▸ REQUIRED WORK:
Lines of the listing that contain "addFirst" need to be copied.

▸ INFORMATION GIVEN:
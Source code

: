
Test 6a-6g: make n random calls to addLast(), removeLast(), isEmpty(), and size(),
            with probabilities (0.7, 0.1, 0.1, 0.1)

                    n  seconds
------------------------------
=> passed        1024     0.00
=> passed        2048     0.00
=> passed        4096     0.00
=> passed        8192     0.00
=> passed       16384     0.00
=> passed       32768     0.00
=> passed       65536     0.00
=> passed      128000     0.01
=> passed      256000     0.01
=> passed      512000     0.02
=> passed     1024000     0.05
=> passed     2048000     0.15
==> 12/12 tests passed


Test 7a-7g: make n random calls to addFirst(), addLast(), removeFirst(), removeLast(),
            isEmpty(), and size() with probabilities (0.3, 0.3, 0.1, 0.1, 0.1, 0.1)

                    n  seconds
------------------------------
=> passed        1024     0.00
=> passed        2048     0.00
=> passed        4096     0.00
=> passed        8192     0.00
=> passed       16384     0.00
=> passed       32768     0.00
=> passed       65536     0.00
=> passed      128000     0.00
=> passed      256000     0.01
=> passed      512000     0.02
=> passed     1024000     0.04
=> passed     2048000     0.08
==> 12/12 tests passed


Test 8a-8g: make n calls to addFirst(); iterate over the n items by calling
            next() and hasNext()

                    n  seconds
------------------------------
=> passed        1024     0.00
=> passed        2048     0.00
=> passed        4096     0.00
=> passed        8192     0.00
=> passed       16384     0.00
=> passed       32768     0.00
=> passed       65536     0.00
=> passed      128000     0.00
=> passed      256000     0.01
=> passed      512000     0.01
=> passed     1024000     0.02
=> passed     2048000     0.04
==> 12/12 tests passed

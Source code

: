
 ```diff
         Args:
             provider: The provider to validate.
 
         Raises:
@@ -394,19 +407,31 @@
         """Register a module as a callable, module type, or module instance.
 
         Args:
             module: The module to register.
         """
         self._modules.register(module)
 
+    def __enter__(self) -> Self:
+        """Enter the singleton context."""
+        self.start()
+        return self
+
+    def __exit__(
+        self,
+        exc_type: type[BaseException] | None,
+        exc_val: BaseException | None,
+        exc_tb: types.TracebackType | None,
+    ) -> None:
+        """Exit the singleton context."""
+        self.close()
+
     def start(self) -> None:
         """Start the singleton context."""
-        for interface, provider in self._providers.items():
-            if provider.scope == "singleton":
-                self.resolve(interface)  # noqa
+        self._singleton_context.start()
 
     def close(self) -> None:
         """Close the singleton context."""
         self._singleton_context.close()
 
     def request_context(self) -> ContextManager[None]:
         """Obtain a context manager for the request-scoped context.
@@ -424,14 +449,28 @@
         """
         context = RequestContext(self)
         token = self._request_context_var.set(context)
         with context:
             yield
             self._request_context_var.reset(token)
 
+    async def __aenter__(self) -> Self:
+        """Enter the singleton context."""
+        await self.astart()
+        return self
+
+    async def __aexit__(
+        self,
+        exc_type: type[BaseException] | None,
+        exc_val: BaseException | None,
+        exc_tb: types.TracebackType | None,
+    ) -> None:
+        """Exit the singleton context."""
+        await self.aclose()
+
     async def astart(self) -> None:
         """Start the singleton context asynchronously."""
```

▸ REPLY TO THE TASK:
Test 7a-7g: make n random calls to addFirst(), addLast(), removeFirst(), removeLast(),
Test 8a-8g: make n calls to addFirst(); iterate over the n items by calling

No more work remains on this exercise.